§ **Activity**
Each line of the data below that holds the word "things" is to be reported in full.

§ **Saved data entries**
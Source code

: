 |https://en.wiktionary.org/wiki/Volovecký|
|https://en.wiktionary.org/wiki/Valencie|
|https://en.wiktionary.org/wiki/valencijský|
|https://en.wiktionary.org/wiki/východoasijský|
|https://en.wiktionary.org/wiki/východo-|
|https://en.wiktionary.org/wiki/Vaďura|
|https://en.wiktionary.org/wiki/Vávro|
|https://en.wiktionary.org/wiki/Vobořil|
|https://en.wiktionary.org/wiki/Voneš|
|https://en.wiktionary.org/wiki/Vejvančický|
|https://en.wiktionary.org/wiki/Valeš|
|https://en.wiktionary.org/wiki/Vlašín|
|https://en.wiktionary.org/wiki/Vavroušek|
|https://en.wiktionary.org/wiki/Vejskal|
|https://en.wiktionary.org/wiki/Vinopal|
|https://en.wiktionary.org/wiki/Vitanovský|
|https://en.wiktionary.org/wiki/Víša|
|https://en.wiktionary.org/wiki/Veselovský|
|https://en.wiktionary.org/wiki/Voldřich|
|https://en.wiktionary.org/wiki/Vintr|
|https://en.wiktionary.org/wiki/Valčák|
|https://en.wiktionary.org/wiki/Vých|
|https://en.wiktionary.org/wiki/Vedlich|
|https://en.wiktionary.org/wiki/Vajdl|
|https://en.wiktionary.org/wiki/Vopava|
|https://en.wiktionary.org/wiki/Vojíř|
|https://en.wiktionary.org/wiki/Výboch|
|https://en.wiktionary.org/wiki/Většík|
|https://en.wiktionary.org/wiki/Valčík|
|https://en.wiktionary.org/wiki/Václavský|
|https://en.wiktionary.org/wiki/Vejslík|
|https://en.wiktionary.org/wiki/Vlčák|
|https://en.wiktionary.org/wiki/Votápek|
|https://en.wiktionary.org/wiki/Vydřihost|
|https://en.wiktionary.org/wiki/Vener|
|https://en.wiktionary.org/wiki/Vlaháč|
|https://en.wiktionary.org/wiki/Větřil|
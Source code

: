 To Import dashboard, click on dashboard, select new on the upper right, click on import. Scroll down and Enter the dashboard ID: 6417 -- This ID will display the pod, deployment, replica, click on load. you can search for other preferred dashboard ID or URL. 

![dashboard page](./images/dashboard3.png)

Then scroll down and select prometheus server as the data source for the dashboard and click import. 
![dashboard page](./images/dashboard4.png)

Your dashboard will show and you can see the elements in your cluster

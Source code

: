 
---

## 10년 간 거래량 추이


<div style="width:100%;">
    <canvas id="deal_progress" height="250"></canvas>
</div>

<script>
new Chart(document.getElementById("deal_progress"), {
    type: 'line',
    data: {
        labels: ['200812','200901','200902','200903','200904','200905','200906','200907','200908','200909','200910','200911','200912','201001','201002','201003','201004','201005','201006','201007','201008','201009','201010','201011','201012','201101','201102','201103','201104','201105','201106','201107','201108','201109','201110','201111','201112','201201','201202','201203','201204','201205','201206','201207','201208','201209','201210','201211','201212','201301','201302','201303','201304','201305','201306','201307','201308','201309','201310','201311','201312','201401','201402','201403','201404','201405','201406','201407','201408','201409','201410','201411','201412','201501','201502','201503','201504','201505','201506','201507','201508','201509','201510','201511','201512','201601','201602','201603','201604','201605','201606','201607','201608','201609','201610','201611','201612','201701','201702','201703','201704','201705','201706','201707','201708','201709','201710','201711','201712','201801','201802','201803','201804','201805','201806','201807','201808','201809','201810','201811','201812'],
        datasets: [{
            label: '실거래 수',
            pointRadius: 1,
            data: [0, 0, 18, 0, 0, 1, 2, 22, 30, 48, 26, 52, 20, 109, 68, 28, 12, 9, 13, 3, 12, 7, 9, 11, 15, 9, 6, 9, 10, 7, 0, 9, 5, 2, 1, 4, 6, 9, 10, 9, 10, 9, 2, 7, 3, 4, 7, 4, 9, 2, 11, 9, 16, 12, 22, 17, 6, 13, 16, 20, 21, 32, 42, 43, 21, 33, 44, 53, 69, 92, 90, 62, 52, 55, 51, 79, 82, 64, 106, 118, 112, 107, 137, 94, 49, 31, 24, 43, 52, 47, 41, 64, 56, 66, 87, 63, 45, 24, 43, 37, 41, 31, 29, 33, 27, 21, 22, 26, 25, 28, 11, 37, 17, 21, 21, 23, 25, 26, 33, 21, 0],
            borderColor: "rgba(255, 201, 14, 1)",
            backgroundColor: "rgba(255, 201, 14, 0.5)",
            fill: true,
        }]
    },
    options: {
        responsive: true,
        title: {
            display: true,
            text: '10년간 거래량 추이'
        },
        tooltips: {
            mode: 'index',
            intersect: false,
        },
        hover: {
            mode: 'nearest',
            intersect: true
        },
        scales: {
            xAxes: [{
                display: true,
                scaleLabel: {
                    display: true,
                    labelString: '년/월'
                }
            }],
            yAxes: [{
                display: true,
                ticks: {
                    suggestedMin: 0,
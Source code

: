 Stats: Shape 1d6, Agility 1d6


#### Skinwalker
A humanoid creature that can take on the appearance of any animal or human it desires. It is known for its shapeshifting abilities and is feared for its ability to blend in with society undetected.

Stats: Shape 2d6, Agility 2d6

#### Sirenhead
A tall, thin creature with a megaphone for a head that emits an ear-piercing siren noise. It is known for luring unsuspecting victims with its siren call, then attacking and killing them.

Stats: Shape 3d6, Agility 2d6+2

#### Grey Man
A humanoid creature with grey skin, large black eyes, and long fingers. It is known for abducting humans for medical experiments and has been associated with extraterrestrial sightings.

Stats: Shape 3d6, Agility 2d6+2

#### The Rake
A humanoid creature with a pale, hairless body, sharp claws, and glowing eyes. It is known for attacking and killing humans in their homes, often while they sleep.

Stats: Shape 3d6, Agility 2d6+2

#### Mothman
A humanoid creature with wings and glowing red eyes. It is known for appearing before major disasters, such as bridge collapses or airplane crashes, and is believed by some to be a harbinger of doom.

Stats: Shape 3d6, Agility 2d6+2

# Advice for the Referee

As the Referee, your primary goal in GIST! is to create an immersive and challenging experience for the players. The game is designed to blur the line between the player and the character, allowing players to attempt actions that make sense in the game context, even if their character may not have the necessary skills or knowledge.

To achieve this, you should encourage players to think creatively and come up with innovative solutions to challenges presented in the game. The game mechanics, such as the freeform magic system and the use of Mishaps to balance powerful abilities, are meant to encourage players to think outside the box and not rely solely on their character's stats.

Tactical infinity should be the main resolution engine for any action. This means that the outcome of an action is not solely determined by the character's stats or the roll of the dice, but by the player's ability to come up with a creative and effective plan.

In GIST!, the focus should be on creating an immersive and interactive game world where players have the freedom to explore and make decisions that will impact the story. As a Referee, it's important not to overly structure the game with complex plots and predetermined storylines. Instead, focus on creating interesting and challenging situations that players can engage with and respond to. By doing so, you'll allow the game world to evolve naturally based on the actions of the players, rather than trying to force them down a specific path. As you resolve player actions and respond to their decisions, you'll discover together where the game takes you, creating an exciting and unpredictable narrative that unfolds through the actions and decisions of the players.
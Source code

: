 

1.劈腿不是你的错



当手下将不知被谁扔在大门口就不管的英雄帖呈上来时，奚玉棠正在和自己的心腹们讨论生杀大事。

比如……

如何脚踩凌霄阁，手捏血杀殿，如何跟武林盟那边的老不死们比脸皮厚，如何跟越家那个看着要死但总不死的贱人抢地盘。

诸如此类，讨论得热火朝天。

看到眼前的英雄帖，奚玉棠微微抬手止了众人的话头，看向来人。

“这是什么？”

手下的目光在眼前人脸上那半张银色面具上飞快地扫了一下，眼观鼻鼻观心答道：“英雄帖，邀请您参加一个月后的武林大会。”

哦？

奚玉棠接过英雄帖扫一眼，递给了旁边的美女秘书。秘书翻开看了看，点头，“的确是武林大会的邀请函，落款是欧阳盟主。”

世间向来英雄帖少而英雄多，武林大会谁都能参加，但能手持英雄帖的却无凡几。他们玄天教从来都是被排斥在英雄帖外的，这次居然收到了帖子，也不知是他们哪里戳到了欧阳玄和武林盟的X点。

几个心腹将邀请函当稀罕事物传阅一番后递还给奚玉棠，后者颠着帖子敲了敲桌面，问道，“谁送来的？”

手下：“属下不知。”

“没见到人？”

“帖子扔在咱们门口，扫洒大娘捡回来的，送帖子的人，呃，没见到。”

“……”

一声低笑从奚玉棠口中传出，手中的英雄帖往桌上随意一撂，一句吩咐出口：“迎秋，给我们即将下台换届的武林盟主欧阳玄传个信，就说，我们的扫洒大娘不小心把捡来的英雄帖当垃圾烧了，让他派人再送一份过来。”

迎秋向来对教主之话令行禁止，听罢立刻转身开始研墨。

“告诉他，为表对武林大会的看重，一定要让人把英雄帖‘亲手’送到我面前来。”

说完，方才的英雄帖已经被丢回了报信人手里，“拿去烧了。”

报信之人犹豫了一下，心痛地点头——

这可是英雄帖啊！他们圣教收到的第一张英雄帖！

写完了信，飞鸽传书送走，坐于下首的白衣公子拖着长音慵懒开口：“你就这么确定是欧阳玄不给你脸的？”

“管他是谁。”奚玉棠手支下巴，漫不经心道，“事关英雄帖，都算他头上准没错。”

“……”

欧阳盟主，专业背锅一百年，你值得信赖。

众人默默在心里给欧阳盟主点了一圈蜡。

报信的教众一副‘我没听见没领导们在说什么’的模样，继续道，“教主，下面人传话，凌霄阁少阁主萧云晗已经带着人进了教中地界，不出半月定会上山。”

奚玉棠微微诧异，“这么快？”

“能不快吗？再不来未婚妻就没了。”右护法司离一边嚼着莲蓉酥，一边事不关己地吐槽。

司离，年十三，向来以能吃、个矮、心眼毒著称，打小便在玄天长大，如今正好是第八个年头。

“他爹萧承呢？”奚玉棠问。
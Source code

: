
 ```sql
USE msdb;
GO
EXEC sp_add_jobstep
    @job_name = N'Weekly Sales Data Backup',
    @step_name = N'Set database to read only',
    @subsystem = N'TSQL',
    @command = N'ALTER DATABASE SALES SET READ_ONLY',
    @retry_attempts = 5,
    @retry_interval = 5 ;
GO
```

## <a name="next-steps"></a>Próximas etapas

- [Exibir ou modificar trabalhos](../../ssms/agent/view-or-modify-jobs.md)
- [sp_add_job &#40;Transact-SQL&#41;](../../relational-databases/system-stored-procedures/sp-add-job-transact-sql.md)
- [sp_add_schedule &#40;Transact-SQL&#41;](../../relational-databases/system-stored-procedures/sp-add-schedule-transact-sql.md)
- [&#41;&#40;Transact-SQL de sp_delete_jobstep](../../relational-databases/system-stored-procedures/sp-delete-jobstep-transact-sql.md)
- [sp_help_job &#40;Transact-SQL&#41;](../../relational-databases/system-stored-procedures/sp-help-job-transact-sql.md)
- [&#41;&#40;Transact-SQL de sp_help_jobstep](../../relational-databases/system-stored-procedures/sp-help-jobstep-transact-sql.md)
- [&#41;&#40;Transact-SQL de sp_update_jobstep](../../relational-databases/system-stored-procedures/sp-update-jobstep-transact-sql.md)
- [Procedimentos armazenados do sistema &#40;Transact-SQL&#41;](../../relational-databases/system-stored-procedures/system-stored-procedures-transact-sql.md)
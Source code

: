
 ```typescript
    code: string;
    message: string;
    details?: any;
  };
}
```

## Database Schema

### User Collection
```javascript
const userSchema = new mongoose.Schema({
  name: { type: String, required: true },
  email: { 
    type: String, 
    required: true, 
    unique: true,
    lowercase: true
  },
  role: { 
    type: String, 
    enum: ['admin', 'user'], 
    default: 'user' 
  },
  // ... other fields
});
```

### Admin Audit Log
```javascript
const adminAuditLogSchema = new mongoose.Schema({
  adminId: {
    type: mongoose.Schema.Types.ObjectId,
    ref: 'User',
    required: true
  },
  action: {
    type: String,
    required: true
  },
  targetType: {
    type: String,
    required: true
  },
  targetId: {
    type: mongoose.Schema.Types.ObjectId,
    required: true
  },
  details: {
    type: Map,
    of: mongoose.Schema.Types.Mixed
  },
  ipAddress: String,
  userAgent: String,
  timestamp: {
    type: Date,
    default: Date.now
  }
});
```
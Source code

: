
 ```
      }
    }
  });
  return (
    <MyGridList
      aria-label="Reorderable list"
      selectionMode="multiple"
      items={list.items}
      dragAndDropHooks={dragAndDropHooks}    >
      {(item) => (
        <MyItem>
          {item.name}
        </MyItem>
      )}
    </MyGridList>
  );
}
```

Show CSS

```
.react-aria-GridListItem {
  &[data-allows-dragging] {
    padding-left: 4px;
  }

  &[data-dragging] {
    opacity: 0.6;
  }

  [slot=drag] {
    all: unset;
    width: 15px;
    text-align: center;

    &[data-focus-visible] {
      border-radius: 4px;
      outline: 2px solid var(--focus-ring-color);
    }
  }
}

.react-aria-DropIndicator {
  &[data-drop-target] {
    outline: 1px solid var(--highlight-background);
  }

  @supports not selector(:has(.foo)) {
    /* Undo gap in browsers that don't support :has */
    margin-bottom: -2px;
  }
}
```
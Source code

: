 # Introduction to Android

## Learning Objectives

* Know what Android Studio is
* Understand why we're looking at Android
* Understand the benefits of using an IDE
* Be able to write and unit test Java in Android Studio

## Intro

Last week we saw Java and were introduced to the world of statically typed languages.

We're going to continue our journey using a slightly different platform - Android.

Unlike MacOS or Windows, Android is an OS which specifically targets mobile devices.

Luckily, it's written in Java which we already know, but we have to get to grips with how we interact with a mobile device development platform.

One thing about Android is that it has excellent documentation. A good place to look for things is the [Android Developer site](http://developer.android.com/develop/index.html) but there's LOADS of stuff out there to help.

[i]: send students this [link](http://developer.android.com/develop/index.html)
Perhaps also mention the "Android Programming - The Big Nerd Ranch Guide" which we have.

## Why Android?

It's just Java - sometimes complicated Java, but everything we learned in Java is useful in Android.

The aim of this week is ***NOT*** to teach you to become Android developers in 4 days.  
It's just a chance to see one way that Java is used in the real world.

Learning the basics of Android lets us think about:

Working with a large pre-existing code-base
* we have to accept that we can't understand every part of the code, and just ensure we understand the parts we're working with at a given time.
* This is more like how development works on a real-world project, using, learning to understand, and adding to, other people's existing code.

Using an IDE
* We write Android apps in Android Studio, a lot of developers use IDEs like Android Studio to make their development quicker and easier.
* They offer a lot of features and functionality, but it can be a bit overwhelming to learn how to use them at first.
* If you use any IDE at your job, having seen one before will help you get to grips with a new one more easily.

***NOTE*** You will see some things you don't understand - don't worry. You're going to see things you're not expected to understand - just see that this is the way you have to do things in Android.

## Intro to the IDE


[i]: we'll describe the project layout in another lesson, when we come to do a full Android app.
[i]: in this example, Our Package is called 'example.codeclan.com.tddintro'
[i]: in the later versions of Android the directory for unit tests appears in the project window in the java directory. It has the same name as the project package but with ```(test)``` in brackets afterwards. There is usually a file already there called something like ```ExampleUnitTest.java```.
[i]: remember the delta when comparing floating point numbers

§ **Final answer**
One thing about Android is that it has excellent documentation. A good place to look for things is the [Android Developer site](http://developer.android.com/develop/index.html) but there's LOADS of stuff out there to help.
***NOTE*** You will see some things you don't understand - don't worry. You're going to see things you're not expected to understand - just see that this is the way you have to do things in Android.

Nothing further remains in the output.